Isoeugenol suppression of osteoporosis by modulating macrophage M1 Polarization via p38 MAPK and arachidonic acid metabolism pathways.

Abstract

BACKGROUND: Postmenopausal osteoporosis is a prevalent metabolic bone disorder characterized by accelerated bone loss, primarily driven by excessive osteoclast activity. The role of immune-bone interactions, particularly macrophage polarization, in osteoporosis pathogenesis has gained increasing attention. Isoeugenol (IEG), a natural phenolic compound, has demonstrated anti-inflammatory properties, but its effects on bone metabolism and macrophage polarization remain unclear.

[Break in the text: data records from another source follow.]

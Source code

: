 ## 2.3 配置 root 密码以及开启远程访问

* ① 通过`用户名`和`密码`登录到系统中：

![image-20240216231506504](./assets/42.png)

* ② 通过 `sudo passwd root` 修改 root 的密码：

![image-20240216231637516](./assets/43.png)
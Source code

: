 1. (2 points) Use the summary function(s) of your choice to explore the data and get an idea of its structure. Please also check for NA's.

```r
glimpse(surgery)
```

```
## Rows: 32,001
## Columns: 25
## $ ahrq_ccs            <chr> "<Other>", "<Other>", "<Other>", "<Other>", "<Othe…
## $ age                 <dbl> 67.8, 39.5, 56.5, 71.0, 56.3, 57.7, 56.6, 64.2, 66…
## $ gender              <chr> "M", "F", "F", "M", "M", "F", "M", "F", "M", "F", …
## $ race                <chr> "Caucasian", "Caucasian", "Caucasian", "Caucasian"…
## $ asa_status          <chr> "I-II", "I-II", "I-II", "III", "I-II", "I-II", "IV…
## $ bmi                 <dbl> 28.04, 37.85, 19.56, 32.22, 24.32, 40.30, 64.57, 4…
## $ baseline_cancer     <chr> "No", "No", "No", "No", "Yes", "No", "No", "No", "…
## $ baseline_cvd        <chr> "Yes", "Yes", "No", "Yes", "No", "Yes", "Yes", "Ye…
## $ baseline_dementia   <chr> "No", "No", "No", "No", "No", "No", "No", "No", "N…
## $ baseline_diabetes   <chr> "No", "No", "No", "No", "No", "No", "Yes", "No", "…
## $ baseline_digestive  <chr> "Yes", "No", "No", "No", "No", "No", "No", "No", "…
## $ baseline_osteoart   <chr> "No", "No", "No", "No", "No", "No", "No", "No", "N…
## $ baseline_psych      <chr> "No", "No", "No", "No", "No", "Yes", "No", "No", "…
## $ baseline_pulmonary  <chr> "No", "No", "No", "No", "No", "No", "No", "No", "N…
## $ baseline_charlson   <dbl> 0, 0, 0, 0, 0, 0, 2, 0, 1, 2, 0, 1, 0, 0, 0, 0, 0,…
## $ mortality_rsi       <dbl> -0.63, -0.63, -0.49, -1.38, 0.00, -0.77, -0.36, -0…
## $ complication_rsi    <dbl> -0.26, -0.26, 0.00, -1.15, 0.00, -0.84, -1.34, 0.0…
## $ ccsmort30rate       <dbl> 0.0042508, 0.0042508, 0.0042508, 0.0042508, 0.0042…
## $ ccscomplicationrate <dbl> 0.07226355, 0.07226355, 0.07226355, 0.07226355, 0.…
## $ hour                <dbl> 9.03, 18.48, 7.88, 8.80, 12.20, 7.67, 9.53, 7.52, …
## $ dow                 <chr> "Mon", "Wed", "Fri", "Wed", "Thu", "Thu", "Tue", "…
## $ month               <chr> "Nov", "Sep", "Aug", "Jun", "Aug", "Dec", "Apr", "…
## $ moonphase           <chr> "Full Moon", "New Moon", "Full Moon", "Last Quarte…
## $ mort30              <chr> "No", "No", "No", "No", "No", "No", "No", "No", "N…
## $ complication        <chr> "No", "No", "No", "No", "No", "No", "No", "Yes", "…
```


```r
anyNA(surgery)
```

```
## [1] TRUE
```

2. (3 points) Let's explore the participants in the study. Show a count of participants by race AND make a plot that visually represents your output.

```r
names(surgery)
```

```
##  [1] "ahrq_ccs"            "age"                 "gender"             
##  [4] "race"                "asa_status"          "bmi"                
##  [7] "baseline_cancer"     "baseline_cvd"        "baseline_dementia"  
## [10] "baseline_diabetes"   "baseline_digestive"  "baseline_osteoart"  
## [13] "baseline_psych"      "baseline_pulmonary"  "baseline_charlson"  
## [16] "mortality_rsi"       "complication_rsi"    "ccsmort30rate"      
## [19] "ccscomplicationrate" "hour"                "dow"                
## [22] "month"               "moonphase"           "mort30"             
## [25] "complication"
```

PURPOSE: To investigate the therapeutic effect of IEG on ovariectomy (OVX)-induced osteoporosis and to elucidate the underlying mechanisms, with a focus on its regulation of macrophage M1 polarization. STUDY DESIGN: In vitro, LPS/IFN-γ-stimulated RAW264.7 macrophages were used to model M1 polarization. In vivo, an OVX-induced mouse model of postmenopausal osteoporosis was established to evaluate the effect of IEG on bone microstructure and macrophage polarization. RESULTS: In vitro, IEG significantly inhibited LPS/IFN-γ induced M1 macrophage polarization, downregulating the expression of M1 markers and the secretion of pro-inflammatory cytokines. Conditioned medium from IEG-treated macrophages inhibited the capacity to promote osteoclast differentiation. Mechanistically, IEG exerted its effects by inhibiting p38 MAPK phosphorylation. This suppression of p38 signaling acted upstream to reduce the phosphorylation of cytosolic phospholipase A₂ (cPLA₂) and consequently reprogrammed arachidonic acid (AA) metabolism. The critical role of this p38-AA axis was confirmed by a rescue experiment, where exogenous AA supplementation reversed the inhibitory effects of IEG on M1 polarization. In vivo, IEG treatment ameliorated OVX-induced bone loss, improved trabecular microstructure, and reduced the proportion of CD86⁺ M1 macrophages in the bone marrow. CONCLUSION: Isoeugenol demonstrated great potential as a novel therapeutic agent that ameliorated osteoporosis by sequentially inhibiting the macrophage p38 MAPK-AA metabolic axis, thereby reprogramming osteoimmune homeostasis.